Today in Paris, Marc Jacobs announced his departure from Louis Vuitton after a sixteen-year tenure (more of an era, really), confirming previous rumors that he was leaving to focus fully on his eponymous brand, which he plans to take public within the next three years. WWD broke the news, which was relayed by LVMH CEO Bernard Arnault along with Jacobs himself and his business partner Robert Duffy. It means that today's showgirl-inspired Vuitton collection at Le Carre du Louvre — which opened with model Edie Campbell in nothing but a black jeweled thong, towering feathered headpiece, and glittery, Stephen Sprouse–inspired body paint — was his last.

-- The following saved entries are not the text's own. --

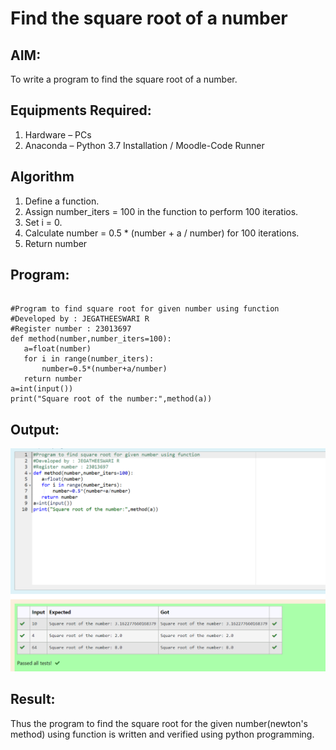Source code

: # Find the square root of a number

## AIM:
To write a program to find the square root of a number.

## Equipments Required:
1. Hardware – PCs
2. Anaconda – Python 3.7 Installation / Moodle-Code Runner

## Algorithm
1. Define a function.
2. Assign number_iters = 100 in the function to perform 100 iteratios.
3. Set i = 0.
4. Calculate  number = 0.5 * (number + a / number) for 100 iterations.
5. Return number

## Program:
```

#Program to find square root for given number using function
#Developed by : JEGATHEESWARI R
#Register number : 23013697
def method(number,number_iters=100):
   a=float(number)
   for i in range(number_iters):
       number=0.5*(number+a/number)
   return number
a=int(input())
print("Square root of the number:",method(a))
```

## Output:
![output](ex2b.png)

## Result:
Thus the program to find the square root for the given number(newton's method) using function is written and verified using python programming.
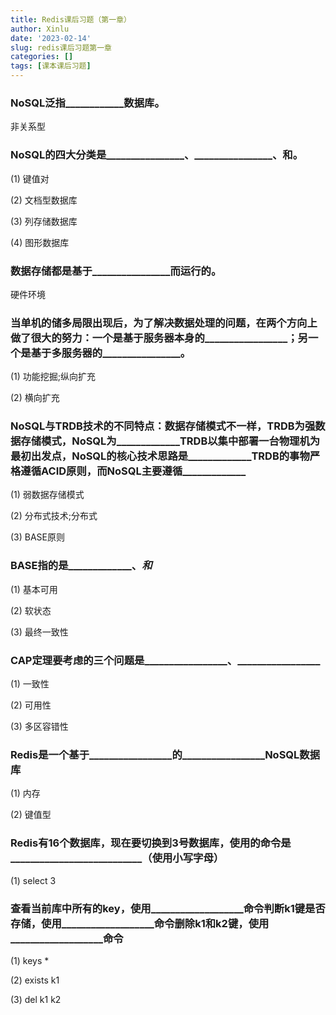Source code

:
 ```yaml
---
title: Redis课后习题（第一章）
author: Xinlu
date: '2023-02-14'
slug: redis课后习题第一章
categories: []
tags: [课本课后习题]
---
```




### NoSQL泛指____________数据库。 

非关系型



### NoSQL的四大分类是________________、________________、________________和________________。

(1) 键值对

(2) 文档型数据库

(3) 列存储数据库

(4) 图形数据库



### 数据存储都是基于________________而运行的。

硬件环境



### 当单机的储多局限出现后，为了解决数据处理的问题，在两个方向上做了很大的努力：一个是基于服务器本身的_________________；另一个是基于多服务器的________________。

(1) 功能挖掘;纵向扩充

(2) 横向扩充



### NoSQL与TRDB技术的不同特点：数据存储模式不一样，TRDB为强数据存储模式，NoSQL为_____________TRDB以集中部署一台物理机为最初出发点，NoSQL的核心技术思路是_____________TRDB的事物严格遵循ACID原则，而NoSQL主要遵循_____________

(1) 弱数据存储模式

(2) 分布式技术;分布式

(3) BASE原则



### BASE指的是_____________、_____________和_____________

(1) 基本可用

(2) 软状态

(3) 最终一致性



### CAP定理要考虑的三个问题是_________________、_________________

(1) 一致性

(2) 可用性

(3) 多区容错性



### Redis是一个基于_________________的_________________NoSQL数据库

(1) 内存

(2) 键值型



### Redis有16个数据库，现在要切换到3号数据库，使用的命令是___________________________（使用小写字母） 

(1) select 3



### 查看当前库中所有的key，使用___________________命令判断k1键是否存储，使用___________________命令删除k1和k2键，使用___________________命令

(1) keys *

(2) exists k1

(3) del k1 k2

Recent reports suggest that Jacobs will be succeeded by Nicolas Ghesquière, who left his job at Balenciaga last year and is currently battling a lawsuit filed by his former employers, who allege that he violated the terms of his departure by talking smack about them in an interview with System magazine. Either way, he'd be a popular choice — his absence from the industry has been widely mourned.

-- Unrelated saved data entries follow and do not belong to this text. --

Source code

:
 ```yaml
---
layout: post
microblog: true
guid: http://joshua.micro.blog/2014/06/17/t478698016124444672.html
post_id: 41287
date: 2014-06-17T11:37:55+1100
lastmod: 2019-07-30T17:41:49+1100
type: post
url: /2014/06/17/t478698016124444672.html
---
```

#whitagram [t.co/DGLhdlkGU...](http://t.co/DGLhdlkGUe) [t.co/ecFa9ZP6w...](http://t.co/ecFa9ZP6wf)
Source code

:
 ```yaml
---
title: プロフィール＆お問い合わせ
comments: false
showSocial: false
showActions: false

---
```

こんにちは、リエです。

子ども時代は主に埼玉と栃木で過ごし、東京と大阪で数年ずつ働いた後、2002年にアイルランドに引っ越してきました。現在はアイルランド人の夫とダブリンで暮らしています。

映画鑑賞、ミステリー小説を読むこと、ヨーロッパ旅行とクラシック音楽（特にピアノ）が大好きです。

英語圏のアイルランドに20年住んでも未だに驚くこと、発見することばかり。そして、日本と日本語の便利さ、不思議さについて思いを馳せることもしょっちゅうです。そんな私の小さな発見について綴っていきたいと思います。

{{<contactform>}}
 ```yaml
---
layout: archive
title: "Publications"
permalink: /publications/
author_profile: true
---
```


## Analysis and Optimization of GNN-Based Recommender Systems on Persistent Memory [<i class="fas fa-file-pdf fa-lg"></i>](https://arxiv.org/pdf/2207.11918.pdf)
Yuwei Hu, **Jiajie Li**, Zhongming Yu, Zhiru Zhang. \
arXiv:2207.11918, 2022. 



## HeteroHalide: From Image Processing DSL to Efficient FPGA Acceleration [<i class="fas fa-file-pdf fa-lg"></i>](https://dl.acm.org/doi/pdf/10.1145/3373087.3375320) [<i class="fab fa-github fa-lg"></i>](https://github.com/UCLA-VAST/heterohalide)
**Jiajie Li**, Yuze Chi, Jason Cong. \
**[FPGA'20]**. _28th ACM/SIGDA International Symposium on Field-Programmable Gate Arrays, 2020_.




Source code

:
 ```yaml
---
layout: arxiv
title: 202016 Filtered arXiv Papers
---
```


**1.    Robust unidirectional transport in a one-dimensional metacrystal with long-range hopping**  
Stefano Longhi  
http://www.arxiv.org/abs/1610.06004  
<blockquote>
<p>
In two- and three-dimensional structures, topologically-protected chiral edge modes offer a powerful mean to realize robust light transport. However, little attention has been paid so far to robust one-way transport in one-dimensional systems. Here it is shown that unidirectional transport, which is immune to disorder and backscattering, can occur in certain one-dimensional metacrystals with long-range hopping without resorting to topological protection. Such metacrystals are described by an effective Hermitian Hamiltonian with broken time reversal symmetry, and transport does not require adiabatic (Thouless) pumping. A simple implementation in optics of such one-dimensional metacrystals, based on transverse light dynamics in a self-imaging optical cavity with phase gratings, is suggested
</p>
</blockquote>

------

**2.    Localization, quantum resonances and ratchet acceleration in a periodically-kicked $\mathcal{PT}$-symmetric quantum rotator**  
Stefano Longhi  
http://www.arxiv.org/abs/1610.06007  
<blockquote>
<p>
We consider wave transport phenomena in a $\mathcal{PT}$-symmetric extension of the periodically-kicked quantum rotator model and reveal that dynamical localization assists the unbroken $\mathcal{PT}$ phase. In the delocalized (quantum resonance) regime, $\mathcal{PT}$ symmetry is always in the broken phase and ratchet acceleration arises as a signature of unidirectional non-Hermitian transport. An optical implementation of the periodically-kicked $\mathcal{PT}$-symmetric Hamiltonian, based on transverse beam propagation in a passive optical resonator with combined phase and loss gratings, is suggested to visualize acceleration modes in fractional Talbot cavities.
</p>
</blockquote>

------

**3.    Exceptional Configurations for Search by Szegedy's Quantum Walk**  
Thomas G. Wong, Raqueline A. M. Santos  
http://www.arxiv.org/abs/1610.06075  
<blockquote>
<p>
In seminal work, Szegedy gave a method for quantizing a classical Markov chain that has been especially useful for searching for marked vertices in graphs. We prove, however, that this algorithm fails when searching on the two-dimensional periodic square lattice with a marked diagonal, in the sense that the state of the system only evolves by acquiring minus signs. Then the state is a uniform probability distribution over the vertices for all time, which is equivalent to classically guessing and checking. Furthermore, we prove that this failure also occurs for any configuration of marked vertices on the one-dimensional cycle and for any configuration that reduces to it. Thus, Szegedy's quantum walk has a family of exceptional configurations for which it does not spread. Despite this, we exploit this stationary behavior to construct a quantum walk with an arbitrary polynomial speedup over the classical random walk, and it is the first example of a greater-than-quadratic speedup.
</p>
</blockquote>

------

Jacobs and Duffy will let their contract with Vuitton expire at the end of this year, although LVMH continues to be a part-owner of Jacobs's label. The luxury conglomerate currently has a minority stake in Jacobs's company and owns about one third of his trademarks, so they will play a large role in the label's eventual public listing. Jacobs's brand recently launched makeup products and will surely blossom further with the full attention of its founder.